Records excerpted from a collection
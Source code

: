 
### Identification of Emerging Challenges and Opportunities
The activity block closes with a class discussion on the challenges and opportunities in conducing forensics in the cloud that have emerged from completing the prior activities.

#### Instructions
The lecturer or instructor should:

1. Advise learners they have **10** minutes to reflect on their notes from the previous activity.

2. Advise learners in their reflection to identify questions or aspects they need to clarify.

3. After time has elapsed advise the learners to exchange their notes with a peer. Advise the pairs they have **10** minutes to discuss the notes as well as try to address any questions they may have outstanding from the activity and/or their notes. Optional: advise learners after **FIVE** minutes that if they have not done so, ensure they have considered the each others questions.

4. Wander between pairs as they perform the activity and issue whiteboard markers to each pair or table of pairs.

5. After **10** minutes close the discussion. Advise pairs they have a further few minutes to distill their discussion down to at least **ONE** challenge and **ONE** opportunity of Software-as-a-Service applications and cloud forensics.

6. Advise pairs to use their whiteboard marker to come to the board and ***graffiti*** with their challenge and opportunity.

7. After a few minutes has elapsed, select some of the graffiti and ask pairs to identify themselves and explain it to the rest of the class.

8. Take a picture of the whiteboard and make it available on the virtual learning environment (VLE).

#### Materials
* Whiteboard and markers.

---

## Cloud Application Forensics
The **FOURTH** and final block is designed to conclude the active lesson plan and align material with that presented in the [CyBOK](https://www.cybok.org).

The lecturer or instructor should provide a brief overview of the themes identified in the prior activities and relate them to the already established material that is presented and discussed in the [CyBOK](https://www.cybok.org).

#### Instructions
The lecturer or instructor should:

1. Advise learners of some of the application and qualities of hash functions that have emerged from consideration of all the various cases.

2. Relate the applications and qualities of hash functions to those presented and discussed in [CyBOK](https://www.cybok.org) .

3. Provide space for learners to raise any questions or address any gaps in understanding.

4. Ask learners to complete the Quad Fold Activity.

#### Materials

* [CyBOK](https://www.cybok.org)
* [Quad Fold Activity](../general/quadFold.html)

Exercise instructions:
Only one number is wanted: how many lines of the data above include the word "CyBOK".

Exercise solution:
4